EXERCISE DESCRIPTION: State the number of lines below in which the word "Methodology" appears. Nothing else belongs in the answer.

(Stored data)
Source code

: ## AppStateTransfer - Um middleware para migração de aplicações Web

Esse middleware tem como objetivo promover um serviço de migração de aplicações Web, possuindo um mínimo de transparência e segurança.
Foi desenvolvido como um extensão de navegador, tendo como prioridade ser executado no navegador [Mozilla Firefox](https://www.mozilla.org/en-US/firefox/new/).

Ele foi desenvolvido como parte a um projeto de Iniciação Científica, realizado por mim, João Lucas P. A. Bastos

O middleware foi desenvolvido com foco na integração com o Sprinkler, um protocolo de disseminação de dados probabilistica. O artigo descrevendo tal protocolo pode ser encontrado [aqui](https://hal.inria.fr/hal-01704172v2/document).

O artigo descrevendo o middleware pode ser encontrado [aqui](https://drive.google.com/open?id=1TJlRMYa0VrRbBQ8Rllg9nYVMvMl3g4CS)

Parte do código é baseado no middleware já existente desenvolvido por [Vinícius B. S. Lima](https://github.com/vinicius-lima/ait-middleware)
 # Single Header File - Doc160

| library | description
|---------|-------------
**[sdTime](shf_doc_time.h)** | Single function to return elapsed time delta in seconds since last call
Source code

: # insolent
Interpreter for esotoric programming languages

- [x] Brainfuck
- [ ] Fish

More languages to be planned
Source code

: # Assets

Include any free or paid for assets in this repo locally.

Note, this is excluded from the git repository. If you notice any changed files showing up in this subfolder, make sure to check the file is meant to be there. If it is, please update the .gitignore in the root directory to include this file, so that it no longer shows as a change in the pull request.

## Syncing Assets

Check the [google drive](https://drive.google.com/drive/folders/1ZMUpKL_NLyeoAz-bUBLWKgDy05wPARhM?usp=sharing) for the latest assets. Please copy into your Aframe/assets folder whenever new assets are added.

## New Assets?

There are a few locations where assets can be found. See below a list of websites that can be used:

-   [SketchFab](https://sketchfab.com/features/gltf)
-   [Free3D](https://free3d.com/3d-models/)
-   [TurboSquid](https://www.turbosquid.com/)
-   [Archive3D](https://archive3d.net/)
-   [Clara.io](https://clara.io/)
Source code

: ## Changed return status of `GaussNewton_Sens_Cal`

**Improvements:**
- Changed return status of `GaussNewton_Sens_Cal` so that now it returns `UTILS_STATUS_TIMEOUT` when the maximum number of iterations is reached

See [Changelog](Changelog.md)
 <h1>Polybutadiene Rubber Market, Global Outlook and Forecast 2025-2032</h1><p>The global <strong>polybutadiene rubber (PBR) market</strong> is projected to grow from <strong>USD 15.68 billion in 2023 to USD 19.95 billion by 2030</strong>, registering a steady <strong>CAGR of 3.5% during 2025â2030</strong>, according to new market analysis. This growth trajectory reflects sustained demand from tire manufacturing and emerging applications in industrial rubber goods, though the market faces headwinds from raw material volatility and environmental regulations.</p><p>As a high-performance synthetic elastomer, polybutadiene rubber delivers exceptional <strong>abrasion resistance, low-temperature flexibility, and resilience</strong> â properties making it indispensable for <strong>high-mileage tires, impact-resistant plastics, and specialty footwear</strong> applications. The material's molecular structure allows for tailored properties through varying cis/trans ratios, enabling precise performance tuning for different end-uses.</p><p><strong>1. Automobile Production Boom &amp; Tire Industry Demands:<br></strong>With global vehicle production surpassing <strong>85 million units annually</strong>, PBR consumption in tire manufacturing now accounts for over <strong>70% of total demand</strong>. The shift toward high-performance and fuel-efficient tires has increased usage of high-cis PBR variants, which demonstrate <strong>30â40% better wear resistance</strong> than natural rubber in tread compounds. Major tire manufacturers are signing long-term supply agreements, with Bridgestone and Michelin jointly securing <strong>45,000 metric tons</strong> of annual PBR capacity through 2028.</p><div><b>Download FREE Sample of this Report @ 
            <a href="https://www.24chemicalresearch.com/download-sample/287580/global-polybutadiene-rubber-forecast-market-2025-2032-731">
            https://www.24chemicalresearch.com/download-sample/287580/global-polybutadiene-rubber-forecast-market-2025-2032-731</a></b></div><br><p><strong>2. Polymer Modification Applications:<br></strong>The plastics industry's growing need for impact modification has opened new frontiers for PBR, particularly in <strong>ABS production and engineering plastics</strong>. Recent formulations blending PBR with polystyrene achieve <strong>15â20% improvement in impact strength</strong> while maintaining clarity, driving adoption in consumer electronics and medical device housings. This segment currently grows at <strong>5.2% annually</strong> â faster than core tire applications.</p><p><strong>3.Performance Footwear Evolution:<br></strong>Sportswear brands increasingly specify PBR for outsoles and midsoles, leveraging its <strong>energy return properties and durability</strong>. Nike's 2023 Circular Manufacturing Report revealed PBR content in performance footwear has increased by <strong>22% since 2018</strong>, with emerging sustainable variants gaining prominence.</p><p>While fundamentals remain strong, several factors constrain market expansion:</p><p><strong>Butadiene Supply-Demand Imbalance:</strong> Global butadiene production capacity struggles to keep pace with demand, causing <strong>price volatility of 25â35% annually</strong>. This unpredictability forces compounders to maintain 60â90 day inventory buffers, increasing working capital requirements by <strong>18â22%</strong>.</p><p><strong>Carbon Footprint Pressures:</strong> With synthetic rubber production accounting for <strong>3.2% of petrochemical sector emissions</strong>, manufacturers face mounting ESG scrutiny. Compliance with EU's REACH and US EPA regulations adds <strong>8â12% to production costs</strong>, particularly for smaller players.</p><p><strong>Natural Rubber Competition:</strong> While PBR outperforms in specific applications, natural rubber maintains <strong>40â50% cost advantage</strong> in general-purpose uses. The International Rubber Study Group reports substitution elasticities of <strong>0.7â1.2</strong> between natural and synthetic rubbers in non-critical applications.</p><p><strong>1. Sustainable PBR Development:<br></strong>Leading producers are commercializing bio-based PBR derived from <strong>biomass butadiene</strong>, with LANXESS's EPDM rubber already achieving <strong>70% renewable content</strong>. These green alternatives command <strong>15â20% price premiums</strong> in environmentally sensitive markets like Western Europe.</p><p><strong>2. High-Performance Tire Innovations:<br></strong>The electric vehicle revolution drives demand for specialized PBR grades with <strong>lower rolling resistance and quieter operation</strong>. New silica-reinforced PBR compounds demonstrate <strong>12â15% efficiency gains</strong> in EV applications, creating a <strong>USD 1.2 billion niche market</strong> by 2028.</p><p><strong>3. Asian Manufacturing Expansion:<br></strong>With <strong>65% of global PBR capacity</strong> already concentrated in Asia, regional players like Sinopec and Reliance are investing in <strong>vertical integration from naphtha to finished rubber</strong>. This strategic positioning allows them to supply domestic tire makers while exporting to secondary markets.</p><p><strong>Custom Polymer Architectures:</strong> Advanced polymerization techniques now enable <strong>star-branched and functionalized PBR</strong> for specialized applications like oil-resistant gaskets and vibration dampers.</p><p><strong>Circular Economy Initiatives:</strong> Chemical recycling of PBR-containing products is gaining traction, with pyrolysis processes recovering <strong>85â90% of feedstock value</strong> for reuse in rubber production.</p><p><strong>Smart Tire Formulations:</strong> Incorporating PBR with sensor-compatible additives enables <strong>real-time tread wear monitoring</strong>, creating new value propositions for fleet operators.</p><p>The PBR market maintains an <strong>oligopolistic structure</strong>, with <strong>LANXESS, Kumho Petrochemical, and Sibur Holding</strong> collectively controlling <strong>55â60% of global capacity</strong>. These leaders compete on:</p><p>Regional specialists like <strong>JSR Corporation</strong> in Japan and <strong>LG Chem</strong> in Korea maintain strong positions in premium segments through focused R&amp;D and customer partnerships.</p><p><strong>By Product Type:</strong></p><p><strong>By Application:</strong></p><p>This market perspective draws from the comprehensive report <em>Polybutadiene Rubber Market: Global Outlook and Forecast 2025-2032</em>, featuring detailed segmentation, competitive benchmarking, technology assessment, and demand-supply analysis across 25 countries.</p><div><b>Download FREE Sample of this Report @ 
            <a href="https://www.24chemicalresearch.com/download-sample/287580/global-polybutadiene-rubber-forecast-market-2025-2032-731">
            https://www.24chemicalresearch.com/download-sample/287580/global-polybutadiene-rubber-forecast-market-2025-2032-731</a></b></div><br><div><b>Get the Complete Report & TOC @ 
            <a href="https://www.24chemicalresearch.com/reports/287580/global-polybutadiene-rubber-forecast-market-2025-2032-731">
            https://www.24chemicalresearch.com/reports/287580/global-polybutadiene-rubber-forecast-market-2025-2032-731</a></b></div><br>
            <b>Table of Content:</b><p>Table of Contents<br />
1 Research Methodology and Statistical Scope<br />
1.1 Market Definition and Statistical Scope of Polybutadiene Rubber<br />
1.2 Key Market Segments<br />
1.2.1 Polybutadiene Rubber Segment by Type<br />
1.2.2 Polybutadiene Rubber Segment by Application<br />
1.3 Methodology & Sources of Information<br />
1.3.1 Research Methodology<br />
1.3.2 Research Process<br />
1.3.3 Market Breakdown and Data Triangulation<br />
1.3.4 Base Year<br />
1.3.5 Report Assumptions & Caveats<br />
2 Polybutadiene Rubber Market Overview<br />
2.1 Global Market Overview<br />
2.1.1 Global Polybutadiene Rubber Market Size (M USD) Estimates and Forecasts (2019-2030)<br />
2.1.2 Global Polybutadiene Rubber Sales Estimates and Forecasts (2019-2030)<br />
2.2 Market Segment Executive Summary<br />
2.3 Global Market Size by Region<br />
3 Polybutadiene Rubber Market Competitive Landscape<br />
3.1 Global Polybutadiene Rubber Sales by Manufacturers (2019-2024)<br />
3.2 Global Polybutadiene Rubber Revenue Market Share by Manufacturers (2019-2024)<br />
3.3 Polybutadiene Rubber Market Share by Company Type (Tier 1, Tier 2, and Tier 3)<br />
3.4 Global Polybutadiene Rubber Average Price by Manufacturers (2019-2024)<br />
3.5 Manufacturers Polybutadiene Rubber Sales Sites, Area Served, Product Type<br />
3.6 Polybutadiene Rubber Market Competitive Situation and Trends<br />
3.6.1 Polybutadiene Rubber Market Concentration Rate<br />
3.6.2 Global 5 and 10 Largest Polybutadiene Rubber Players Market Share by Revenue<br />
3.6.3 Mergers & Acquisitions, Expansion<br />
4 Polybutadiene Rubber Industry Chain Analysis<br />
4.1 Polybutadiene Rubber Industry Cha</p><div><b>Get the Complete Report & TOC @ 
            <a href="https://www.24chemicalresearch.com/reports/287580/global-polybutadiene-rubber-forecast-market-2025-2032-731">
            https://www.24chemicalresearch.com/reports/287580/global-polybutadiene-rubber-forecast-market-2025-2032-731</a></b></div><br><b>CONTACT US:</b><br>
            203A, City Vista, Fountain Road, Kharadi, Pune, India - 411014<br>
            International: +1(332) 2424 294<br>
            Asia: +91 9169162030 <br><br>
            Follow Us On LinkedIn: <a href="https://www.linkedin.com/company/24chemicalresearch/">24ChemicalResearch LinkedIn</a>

WORKED SOLUTION: 3